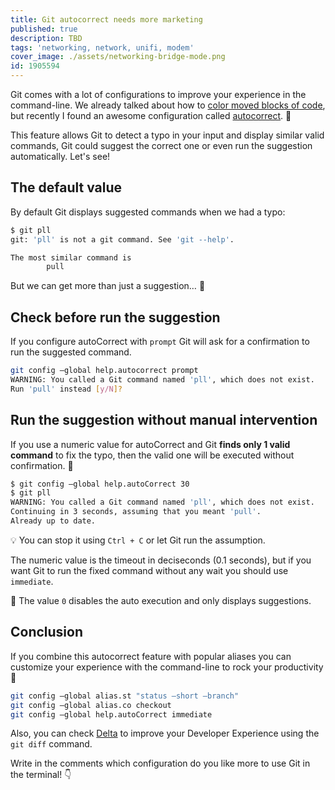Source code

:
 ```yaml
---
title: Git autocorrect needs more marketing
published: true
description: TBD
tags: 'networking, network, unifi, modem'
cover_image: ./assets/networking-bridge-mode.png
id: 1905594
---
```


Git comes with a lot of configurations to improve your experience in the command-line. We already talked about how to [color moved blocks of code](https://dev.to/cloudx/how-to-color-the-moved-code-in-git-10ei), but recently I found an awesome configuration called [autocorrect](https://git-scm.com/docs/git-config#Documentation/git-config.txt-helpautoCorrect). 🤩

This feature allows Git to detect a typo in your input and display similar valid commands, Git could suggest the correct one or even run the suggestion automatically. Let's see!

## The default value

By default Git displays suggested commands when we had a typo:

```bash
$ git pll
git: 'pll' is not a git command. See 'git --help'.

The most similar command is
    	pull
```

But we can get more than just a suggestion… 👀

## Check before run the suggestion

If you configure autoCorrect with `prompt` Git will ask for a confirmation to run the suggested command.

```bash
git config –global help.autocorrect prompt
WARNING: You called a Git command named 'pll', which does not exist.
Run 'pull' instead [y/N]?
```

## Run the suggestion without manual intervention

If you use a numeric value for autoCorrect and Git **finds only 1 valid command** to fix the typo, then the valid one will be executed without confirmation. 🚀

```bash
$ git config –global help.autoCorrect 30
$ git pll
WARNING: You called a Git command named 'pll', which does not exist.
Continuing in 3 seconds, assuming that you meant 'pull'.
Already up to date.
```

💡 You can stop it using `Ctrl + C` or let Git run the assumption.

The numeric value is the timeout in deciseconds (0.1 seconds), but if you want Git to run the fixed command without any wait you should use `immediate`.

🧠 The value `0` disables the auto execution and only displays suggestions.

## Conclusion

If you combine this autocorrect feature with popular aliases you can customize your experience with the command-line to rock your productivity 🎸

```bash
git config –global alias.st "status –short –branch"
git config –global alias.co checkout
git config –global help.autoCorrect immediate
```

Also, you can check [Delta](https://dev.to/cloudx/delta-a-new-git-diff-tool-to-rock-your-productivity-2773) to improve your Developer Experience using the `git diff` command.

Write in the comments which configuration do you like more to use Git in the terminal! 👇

========

### WHAT IS NEEDED
All lines above that include the word "networking" should be located and copied.

### TASK RESPONSE
tags: 'networking, network, unifi, modem'
cover_image: ./assets/networking-bridge-mode.png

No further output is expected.